Stacking Closets
These photos won't make any sense until we explain exactly what we're doing and why.
Our photographer climbed up into the rafters to shoot down the shaft. Patrick Simpson is standing in the hallway of the second floor and Gail Ferrier is in the closet under the main stairway in the home. The crawl space is at the very bottom centre of the picture.A David Cook Photo
Even if you only have a crawl space, you can provide for the future installation of a personal elevator.
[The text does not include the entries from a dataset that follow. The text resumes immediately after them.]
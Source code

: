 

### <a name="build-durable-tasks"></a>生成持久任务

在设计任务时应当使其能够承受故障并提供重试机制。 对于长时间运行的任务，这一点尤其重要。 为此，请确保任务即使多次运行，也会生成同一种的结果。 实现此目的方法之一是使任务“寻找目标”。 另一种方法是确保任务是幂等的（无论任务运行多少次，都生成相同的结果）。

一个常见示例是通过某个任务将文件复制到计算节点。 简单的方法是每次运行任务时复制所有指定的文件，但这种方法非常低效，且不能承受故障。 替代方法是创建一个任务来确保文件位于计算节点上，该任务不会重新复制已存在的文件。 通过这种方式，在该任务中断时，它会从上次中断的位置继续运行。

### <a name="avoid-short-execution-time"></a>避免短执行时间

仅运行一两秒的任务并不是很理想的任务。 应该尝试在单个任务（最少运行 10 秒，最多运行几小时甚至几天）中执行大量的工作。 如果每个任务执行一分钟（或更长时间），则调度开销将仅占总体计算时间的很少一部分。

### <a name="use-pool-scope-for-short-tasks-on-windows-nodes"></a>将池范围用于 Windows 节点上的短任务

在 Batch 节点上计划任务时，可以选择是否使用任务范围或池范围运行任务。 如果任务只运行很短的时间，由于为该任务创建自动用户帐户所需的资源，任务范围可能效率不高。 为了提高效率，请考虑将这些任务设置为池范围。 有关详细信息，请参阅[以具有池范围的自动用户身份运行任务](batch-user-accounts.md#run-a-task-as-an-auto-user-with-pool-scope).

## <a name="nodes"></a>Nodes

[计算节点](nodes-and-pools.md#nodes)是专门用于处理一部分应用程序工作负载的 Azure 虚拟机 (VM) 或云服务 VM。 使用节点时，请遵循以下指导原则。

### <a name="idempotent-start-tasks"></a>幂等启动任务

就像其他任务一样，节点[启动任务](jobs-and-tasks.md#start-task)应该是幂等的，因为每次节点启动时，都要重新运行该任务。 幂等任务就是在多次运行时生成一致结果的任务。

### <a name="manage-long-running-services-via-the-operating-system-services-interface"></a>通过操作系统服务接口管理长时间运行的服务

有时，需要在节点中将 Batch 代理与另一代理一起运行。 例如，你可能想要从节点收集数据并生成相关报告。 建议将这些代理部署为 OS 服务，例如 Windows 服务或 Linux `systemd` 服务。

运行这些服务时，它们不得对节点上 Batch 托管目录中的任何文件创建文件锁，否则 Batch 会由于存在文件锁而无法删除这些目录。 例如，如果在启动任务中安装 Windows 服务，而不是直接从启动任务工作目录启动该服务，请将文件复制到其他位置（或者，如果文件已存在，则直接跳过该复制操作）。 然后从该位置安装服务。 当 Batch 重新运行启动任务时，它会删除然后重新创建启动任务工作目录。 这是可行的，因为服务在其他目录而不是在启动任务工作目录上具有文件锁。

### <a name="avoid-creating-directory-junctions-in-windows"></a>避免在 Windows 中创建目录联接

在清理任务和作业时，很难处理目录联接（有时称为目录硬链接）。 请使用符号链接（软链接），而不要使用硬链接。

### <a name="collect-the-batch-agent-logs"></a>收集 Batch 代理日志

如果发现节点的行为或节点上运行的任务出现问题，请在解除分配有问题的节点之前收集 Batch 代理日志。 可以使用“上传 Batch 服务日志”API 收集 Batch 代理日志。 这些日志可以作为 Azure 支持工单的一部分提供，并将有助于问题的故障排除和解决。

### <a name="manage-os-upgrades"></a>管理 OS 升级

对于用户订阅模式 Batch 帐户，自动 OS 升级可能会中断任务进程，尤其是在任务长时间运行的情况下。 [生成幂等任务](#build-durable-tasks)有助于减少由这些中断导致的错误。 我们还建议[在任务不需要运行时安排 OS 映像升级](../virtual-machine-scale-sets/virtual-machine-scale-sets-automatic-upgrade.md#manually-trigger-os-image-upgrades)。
By strategically placing a closet, approximately forty-eight inches wide by fifty-three inches deep, as an interior finished measurement, above a closet of the same dimensions on the ground floor and including a removable sub-floor you can do just that.
This little 10 square feet will allow you the flexibility later in life to install an electric lift/elevator in your home.
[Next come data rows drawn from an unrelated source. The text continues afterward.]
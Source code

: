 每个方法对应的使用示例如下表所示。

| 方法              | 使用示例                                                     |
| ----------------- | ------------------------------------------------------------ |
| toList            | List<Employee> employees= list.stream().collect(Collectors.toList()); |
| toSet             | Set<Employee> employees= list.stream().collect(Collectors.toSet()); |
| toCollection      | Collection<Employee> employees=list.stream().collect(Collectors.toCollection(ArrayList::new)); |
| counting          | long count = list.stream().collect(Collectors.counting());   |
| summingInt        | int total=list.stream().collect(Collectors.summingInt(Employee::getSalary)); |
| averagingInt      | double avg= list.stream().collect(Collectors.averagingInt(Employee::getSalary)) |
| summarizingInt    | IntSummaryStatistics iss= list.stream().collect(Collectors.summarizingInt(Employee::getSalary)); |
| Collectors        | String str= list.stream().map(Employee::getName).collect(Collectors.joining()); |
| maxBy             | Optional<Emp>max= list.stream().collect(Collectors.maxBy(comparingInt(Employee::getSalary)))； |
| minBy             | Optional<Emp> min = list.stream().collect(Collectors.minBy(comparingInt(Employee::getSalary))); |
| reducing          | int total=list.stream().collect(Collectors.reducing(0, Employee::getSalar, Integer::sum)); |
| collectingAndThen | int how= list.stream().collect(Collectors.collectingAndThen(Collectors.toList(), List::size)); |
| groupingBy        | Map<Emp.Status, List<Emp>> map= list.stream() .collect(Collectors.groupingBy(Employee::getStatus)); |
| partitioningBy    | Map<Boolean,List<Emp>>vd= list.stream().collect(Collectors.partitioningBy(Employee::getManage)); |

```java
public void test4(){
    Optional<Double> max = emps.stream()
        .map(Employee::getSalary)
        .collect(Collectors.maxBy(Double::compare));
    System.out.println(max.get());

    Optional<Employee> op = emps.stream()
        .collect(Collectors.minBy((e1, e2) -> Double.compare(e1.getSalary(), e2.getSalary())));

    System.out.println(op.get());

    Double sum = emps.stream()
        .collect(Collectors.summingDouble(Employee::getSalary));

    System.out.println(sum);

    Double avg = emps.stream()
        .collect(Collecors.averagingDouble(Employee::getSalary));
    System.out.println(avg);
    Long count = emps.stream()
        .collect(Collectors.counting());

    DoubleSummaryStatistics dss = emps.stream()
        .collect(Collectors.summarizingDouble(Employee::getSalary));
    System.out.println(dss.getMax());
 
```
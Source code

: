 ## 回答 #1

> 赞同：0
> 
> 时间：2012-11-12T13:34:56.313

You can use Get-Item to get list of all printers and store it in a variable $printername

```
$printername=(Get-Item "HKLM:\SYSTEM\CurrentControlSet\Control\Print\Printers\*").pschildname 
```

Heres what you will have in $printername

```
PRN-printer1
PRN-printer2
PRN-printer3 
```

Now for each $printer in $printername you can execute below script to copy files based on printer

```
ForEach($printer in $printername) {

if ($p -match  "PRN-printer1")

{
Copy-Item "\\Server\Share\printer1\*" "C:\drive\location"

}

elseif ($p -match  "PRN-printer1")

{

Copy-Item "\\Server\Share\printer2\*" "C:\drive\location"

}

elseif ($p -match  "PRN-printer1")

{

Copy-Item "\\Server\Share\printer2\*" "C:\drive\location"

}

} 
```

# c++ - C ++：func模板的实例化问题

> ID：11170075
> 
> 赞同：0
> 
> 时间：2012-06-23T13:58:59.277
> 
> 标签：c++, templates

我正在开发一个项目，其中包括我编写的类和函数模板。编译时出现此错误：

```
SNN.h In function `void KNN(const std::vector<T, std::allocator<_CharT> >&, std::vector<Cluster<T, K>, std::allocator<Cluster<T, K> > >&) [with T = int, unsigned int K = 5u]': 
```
By providing yourself with this addition closet and/or storage space, on each floor, in your early years, you have opened a window of opportunity to one heck of a nice option for your golden years.
Your cost for labour and materials for this exciting option would not exceed $200.00 over a standard building design, to do the reinforcing and sub-floor work.
The idea is simple, but one of the hardest things to find space for in a home.
Like many of the User Friendly modifications we employed in our
demonstration home; Just a little bit of compromise
A bit of foresight
A bit
of planning
and presto chango a more functional home for use by all generations and
through all lifes changes. Just keep in mind as you work through your design, that
it's a lot simpler to do it now rather than being forced to move out of your home and
leave your garden, your neighbourhood haunts
and your friends, because you can no longer climb those stairs.
In the User Friendly Demonstration Home in Vancouver, Robert McCullough of Chimo Lifts Inc. in Port Coquitlam, BC has installed a lovely oak paneled lift for use during the open house period.